**DATA SECTION**
■ ■ ■ ■

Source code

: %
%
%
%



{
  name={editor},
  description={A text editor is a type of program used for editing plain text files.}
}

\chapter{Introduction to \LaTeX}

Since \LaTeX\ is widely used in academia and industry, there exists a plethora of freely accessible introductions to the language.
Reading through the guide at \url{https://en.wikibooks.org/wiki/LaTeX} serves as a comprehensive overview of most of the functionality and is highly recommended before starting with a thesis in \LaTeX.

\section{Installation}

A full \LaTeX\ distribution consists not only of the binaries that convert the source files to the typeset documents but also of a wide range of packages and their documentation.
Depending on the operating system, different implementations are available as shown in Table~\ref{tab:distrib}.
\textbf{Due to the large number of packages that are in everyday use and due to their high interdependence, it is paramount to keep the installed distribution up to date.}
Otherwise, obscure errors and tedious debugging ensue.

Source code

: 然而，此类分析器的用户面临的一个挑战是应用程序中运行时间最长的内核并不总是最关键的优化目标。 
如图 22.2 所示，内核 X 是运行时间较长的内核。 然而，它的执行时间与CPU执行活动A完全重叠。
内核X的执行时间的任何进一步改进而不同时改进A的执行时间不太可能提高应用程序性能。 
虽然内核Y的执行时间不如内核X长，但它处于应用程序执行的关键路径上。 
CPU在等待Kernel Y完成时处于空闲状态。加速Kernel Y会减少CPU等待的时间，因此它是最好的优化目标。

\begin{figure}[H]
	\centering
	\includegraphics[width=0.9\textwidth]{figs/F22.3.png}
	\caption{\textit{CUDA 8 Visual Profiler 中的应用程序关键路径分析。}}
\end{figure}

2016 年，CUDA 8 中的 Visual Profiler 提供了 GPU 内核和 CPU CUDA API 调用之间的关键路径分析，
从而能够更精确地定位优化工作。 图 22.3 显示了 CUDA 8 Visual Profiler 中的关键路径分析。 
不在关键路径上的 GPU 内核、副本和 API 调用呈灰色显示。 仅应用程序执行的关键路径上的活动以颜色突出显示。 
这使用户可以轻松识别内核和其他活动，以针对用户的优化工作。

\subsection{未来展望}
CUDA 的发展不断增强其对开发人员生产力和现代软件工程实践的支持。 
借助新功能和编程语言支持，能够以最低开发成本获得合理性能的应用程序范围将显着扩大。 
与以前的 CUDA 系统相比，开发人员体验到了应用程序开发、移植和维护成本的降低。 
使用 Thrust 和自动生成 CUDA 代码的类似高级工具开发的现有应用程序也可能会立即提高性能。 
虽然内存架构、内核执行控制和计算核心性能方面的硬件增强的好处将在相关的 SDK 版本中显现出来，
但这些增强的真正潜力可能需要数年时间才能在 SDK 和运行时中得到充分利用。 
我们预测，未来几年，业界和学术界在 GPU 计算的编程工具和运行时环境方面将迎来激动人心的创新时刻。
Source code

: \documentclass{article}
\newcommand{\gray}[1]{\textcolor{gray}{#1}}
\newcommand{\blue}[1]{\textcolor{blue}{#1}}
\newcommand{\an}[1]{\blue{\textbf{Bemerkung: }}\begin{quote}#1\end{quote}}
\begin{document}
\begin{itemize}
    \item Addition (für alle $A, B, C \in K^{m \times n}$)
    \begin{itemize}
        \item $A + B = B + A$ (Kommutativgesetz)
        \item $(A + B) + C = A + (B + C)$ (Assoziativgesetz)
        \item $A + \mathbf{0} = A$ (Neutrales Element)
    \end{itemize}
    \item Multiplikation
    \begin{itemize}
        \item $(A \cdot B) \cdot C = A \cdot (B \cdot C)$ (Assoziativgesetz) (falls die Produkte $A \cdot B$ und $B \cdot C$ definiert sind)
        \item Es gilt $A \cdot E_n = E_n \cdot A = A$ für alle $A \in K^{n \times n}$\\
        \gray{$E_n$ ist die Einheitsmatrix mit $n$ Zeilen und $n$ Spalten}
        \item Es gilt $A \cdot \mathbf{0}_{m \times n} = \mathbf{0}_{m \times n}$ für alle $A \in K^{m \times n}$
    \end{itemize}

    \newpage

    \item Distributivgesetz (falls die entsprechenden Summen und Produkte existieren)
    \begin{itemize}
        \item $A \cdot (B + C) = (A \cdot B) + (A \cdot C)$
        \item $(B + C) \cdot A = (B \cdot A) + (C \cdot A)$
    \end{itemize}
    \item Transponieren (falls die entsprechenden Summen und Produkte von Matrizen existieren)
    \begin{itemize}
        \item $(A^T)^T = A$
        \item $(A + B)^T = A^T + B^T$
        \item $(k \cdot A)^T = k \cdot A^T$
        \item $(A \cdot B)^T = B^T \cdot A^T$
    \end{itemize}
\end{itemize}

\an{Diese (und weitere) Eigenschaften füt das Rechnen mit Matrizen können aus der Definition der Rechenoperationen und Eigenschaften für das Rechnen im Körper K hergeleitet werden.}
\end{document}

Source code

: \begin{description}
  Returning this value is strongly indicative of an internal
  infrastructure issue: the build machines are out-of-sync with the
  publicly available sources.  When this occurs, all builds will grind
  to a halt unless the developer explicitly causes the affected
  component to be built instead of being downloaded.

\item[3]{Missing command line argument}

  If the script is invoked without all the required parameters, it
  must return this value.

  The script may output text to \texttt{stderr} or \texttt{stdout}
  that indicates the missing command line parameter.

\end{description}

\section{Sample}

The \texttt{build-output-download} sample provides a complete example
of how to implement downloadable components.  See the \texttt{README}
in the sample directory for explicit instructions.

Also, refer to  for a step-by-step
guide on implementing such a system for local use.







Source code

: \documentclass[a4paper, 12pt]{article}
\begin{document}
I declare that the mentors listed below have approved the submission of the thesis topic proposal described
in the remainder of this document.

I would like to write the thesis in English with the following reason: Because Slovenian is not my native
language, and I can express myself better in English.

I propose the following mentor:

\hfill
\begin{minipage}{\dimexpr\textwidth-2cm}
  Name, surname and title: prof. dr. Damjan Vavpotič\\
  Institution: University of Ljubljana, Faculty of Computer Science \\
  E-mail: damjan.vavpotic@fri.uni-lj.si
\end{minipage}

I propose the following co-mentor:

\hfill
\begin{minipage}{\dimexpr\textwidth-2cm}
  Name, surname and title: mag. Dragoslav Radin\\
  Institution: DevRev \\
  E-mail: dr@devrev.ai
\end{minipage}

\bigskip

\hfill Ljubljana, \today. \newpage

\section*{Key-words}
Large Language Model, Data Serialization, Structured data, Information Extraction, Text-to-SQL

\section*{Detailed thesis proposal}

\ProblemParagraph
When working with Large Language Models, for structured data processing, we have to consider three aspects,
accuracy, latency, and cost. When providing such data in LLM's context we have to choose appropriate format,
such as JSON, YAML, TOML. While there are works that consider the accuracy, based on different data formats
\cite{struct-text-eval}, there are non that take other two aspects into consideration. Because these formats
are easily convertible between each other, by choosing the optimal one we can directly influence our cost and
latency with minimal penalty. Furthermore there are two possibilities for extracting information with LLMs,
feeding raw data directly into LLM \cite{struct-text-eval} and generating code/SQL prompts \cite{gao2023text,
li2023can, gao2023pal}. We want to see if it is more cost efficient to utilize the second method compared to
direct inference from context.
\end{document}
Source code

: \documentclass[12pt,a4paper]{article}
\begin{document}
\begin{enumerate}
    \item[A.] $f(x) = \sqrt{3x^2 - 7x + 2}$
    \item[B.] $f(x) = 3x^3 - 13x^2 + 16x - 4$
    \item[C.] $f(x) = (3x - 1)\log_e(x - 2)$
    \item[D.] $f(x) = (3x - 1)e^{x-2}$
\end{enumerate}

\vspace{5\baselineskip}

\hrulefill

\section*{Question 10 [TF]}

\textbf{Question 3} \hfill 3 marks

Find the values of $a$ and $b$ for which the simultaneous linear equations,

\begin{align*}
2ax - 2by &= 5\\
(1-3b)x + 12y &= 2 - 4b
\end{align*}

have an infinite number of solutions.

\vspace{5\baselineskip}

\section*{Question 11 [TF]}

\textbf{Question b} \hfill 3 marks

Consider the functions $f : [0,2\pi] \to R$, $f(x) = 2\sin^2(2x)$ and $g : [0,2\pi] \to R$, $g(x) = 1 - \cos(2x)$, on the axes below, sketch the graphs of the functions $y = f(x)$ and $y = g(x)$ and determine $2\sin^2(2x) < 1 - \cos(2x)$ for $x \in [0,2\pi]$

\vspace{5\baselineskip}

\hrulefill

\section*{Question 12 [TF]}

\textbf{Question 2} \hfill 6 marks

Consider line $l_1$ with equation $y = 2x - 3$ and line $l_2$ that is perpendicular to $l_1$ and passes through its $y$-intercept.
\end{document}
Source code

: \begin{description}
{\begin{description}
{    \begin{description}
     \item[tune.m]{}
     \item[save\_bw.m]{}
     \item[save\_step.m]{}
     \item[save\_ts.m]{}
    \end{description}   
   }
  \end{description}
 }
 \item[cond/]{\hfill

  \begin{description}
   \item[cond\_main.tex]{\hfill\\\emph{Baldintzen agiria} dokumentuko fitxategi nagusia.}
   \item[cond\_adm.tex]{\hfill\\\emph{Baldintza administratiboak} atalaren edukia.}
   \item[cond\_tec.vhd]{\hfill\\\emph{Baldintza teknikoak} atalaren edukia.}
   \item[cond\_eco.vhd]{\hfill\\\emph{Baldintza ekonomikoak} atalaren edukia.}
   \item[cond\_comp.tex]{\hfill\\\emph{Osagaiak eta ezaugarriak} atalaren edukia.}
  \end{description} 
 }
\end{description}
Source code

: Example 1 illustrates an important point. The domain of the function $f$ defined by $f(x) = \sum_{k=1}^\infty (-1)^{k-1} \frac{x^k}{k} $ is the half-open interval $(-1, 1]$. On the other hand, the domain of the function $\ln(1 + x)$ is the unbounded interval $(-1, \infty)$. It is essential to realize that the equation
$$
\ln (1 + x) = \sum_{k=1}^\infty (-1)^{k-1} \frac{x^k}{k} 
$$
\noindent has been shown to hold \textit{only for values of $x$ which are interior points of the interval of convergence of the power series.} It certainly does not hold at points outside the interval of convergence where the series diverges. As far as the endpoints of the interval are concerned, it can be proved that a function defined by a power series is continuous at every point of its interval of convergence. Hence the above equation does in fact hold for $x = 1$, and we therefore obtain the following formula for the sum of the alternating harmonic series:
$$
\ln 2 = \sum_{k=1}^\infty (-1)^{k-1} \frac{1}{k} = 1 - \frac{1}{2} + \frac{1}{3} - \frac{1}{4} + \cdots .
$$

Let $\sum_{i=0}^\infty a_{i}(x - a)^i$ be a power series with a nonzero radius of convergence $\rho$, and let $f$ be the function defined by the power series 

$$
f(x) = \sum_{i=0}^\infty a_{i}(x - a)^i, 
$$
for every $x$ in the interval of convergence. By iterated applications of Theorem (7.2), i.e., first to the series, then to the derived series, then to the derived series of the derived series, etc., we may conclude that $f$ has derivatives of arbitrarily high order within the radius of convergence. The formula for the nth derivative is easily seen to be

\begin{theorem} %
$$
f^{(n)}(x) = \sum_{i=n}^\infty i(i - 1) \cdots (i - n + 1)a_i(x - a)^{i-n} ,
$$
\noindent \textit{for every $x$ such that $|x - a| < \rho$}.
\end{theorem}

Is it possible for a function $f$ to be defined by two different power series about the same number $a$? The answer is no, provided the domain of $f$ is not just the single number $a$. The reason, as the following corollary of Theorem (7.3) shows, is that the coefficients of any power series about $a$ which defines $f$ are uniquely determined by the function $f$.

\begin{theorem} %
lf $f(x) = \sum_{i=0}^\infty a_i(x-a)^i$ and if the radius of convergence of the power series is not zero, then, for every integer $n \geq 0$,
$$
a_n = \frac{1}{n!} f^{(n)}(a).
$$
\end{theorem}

■ ■ ■ ■

**PROBLEM STATEMENT**
Beginning at the line above with "C$ definiert sind)" and finishing at the line with "und Produkte existieren)", return each line exactly and return nothing else.

**ANSWER BOX**
        \item $(A \cdot B) \cdot C = A \cdot (B \cdot C)$ (Assoziativgesetz) (falls die Produkte $A \cdot B$ und $B \cdot C$ definiert sind)
        \item Es gilt $A \cdot E_n = E_n \cdot A = A$ für alle $A \in K^{n \times n}$\\
        \gray{$E_n$ ist die Einheitsmatrix mit $n$ Zeilen und $n$ Spalten}
        \item Es gilt $A \cdot \mathbf{0}_{m \times n} = \mathbf{0}_{m \times n}$ für alle $A \in K^{m \times n}$
    \end{itemize}

    \newpage

    \item Distributivgesetz (falls die entsprechenden Summen und Produkte existieren)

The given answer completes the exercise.